The U.S. economy is still fragile and well below its glory days, but Americans are beginning to worry less about their personal finances.
Financial worry across the country declined to its lowest level since before the Great Recession last month, according to Gallup’s annual Economy and Personal Finance survey. Fifty-three percent of those polled were classified as highly or moderately worried about their finances, down from a peak of 61 percent last year. It was also the best reading since 45 percent in 2007.
Even with the improvement, Americans were generally less worried about financial matters before the 2008-2009 recession. The highest pre-crisis peak reached 51 percent, but the index has fluctuated between 53 percent and 61 percent since 2008.
Gallup creates the Financial Worry Index from asking Americans how much they worry about several common financial areas, including: having enough for retirement, medical expenses, maintaining current standard of living, paying regular monthly bills, and making minimum payments on credit cards.

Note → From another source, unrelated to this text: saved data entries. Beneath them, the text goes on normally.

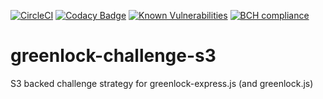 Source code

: [![CircleCI](https://circleci.com/gh/cderche/greenlock-challenge-s3.svg?style=svg)](https://circleci.com/gh/cderche/greenlock-challenge-s3)
[![Codacy Badge](https://api.codacy.com/project/badge/Grade/0923e01ff76e403abab4637a45149155)](https://www.codacy.com/app/c.derche/greenlock-challenge-s3?utm_source=github.com&amp;utm_medium=referral&amp;utm_content=cderche/greenlock-challenge-s3&amp;utm_campaign=Badge_Grade)
[![Known Vulnerabilities](https://snyk.io/test/github/cderche/greenlock-challenge-s3/badge.svg)](https://snyk.io/test/github/cderche/greenlock-challenge-s3)
[![BCH compliance](https://bettercodehub.com/edge/badge/cderche/greenlock-challenge-s3?branch=master)](https://bettercodehub.com/)

# greenlock-challenge-s3
S3 backed challenge strategy for greenlock-express.js (and greenlock.js)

In 2013, a quarter of Americans are worried about six or seven of the financial areas, which places them in the “highly worried” category. Another 28 percent find themselves in the “moderately worried” category by worrying about three to five items. The remaining 47 percent have few financial worries, including 23 percent who are worried about none of the financial items.
Concerns about retirement and medical bills topped the list of worries. Sixty-one percent are very or moderately worried about not having enough money for retirement, while 58 percent fear not having the funds to pay for a serious medical issue. In fact, retirement concerns have been the top worry for 13 consecutive surveys. Medical costs ranked second each time.